_DATA FOR THE TASK_
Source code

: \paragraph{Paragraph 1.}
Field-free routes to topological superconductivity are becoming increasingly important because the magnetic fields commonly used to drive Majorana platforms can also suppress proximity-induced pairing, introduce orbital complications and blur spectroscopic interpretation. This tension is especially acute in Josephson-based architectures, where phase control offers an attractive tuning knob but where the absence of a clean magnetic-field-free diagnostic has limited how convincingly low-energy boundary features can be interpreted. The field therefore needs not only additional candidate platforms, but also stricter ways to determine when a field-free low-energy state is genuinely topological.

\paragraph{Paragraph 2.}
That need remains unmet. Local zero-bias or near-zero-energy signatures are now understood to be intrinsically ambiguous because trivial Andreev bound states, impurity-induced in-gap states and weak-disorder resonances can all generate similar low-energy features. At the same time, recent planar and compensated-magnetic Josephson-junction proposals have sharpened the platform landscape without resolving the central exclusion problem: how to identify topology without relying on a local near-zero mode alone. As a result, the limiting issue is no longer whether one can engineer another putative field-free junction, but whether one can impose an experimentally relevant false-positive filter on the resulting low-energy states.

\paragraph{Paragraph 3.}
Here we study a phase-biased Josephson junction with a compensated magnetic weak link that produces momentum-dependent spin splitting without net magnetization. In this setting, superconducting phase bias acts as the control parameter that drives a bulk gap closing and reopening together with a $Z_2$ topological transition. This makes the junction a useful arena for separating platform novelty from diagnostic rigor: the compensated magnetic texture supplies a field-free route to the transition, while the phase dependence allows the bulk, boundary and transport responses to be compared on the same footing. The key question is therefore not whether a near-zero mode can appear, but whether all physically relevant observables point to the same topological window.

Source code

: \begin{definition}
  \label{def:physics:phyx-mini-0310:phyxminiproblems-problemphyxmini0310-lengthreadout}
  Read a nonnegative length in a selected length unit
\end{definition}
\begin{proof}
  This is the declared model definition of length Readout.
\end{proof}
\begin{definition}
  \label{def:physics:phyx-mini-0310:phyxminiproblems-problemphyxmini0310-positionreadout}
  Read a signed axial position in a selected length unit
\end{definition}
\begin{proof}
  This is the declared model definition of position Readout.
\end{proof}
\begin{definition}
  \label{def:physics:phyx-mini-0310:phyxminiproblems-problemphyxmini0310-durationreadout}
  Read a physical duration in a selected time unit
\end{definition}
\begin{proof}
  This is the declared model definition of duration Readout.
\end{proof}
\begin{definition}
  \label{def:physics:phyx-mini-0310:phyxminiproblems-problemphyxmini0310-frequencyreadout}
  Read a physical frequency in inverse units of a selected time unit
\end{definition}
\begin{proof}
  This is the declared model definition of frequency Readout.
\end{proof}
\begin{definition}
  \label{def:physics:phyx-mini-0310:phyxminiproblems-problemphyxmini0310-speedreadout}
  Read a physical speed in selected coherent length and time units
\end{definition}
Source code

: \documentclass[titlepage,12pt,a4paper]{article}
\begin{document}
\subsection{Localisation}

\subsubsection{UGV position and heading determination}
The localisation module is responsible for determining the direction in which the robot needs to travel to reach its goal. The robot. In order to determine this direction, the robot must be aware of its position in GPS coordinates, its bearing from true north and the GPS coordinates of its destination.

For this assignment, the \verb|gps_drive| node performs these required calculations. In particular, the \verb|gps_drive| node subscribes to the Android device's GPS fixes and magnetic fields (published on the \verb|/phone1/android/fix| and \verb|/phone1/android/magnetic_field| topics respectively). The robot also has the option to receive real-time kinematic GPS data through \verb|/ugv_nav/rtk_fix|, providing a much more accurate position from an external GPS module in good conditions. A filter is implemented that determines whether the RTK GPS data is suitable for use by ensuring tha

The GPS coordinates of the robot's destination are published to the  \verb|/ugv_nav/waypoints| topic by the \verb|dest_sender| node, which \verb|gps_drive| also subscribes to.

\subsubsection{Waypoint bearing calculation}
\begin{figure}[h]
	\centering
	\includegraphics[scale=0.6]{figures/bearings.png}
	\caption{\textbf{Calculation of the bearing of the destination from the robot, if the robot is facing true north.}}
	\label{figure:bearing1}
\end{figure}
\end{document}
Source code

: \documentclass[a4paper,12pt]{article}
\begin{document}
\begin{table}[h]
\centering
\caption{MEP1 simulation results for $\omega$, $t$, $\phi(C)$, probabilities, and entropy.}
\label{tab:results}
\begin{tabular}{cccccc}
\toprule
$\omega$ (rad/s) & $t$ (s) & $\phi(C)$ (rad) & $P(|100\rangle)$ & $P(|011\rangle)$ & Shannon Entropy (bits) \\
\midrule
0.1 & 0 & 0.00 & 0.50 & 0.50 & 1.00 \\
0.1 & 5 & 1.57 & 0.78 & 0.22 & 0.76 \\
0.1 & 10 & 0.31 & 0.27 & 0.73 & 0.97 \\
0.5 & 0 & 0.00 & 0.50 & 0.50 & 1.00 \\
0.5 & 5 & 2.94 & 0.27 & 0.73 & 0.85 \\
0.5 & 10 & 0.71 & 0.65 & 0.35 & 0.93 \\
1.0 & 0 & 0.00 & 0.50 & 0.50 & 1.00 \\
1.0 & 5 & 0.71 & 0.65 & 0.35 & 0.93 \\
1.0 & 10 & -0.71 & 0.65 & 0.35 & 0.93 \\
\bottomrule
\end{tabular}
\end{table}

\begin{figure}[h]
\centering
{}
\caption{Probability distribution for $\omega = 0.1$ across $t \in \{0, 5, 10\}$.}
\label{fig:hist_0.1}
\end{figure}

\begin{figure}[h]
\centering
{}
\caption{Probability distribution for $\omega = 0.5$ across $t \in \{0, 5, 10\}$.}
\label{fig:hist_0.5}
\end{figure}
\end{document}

_TO DO_
The material above needs to be copied out in full, exactly as given.

_ANSWER BELOW_
Source code

: \paragraph{Paragraph 1.}
Field-free routes to topological superconductivity are becoming increasingly important because the magnetic fields commonly used to drive Majorana platforms can also suppress proximity-induced pairing, introduce orbital complications and blur spectroscopic interpretation. This tension is especially acute in Josephson-based architectures, where phase control offers an attractive tuning knob but where the absence of a clean magnetic-field-free diagnostic has limited how convincingly low-energy boundary features can be interpreted. The field therefore needs not only additional candidate platforms, but also stricter ways to determine when a field-free low-energy state is genuinely topological.

\paragraph{Paragraph 2.}
That need remains unmet. Local zero-bias or near-zero-energy signatures are now understood to be intrinsically ambiguous because trivial Andreev bound states, impurity-induced in-gap states and weak-disorder resonances can all generate similar low-energy features. At the same time, recent planar and compensated-magnetic Josephson-junction proposals have sharpened the platform landscape without resolving the central exclusion problem: how to identify topology without relying on a local near-zero mode alone. As a result, the limiting issue is no longer whether one can engineer another putative field-free junction, but whether one can impose an experimentally relevant false-positive filter on the resulting low-energy states.

\paragraph{Paragraph 3.}
Here we study a phase-biased Josephson junction with a compensated magnetic weak link that produces momentum-dependent spin splitting without net magnetization. In this setting, superconducting phase bias acts as the control parameter that drives a bulk gap closing and reopening together with a $Z_2$ topological transition. This makes the junction a useful arena for separating platform novelty from diagnostic rigor: the compensated magnetic texture supplies a field-free route to the transition, while the phase dependence allows the bulk, boundary and transport responses to be compared on the same footing. The key question is therefore not whether a near-zero mode can appear, but whether all physically relevant observables point to the same topological window.

Source code

: \begin{definition}
  \label{def:physics:phyx-mini-0310:phyxminiproblems-problemphyxmini0310-lengthreadout}
  Read a nonnegative length in a selected length unit
\end{definition}
\begin{proof}
  This is the declared model definition of length Readout.
\end{proof}
\begin{definition}
  \label{def:physics:phyx-mini-0310:phyxminiproblems-problemphyxmini0310-positionreadout}
  Read a signed axial position in a selected length unit
\end{definition}
\begin{proof}
  This is the declared model definition of position Readout.
\end{proof}
\begin{definition}
  \label{def:physics:phyx-mini-0310:phyxminiproblems-problemphyxmini0310-durationreadout}
  Read a physical duration in a selected time unit
\end{definition}
\begin{proof}
  This is the declared model definition of duration Readout.
\end{proof}
\begin{definition}
  \label{def:physics:phyx-mini-0310:phyxminiproblems-problemphyxmini0310-frequencyreadout}
  Read a physical frequency in inverse units of a selected time unit
\end{definition}
\begin{proof}
  This is the declared model definition of frequency Readout.
\end{proof}
\begin{definition}
  \label{def:physics:phyx-mini-0310:phyxminiproblems-problemphyxmini0310-speedreadout}
  Read a physical speed in selected coherent length and time units
\end{definition}
Source code

: \documentclass[titlepage,12pt,a4paper]{article}
\begin{document}
\subsection{Localisation}

\subsubsection{UGV position and heading determination}
The localisation module is responsible for determining the direction in which the robot needs to travel to reach its goal. The robot. In order to determine this direction, the robot must be aware of its position in GPS coordinates, its bearing from true north and the GPS coordinates of its destination.

For this assignment, the \verb|gps_drive| node performs these required calculations. In particular, the \verb|gps_drive| node subscribes to the Android device's GPS fixes and magnetic fields (published on the \verb|/phone1/android/fix| and \verb|/phone1/android/magnetic_field| topics respectively). The robot also has the option to receive real-time kinematic GPS data through \verb|/ugv_nav/rtk_fix|, providing a much more accurate position from an external GPS module in good conditions. A filter is implemented that determines whether the RTK GPS data is suitable for use by ensuring tha

The GPS coordinates of the robot's destination are published to the  \verb|/ugv_nav/waypoints| topic by the \verb|dest_sender| node, which \verb|gps_drive| also subscribes to.

\subsubsection{Waypoint bearing calculation}
\begin{figure}[h]
	\centering
	\includegraphics[scale=0.6]{figures/bearings.png}
	\caption{\textbf{Calculation of the bearing of the destination from the robot, if the robot is facing true north.}}
	\label{figure:bearing1}
\end{figure}
\end{document}
Source code

: \documentclass[a4paper,12pt]{article}
\begin{document}
\begin{table}[h]
\centering
\caption{MEP1 simulation results for $\omega$, $t$, $\phi(C)$, probabilities, and entropy.}
\label{tab:results}
\begin{tabular}{cccccc}
\toprule
$\omega$ (rad/s) & $t$ (s) & $\phi(C)$ (rad) & $P(|100\rangle)$ & $P(|011\rangle)$ & Shannon Entropy (bits) \\
\midrule
0.1 & 0 & 0.00 & 0.50 & 0.50 & 1.00 \\
0.1 & 5 & 1.57 & 0.78 & 0.22 & 0.76 \\
0.1 & 10 & 0.31 & 0.27 & 0.73 & 0.97 \\
0.5 & 0 & 0.00 & 0.50 & 0.50 & 1.00 \\
0.5 & 5 & 2.94 & 0.27 & 0.73 & 0.85 \\
0.5 & 10 & 0.71 & 0.65 & 0.35 & 0.93 \\
1.0 & 0 & 0.00 & 0.50 & 0.50 & 1.00 \\
1.0 & 5 & 0.71 & 0.65 & 0.35 & 0.93 \\
1.0 & 10 & -0.71 & 0.65 & 0.35 & 0.93 \\
\bottomrule
\end{tabular}
\end{table}

\begin{figure}[h]
\centering
{}
\caption{Probability distribution for $\omega = 0.1$ across $t \in \{0, 5, 10\}$.}
\label{fig:hist_0.1}
\end{figure}

\begin{figure}[h]
\centering
{}
\caption{Probability distribution for $\omega = 0.5$ across $t \in \{0, 5, 10\}$.}
\label{fig:hist_0.5}
\end{figure}
\end{document}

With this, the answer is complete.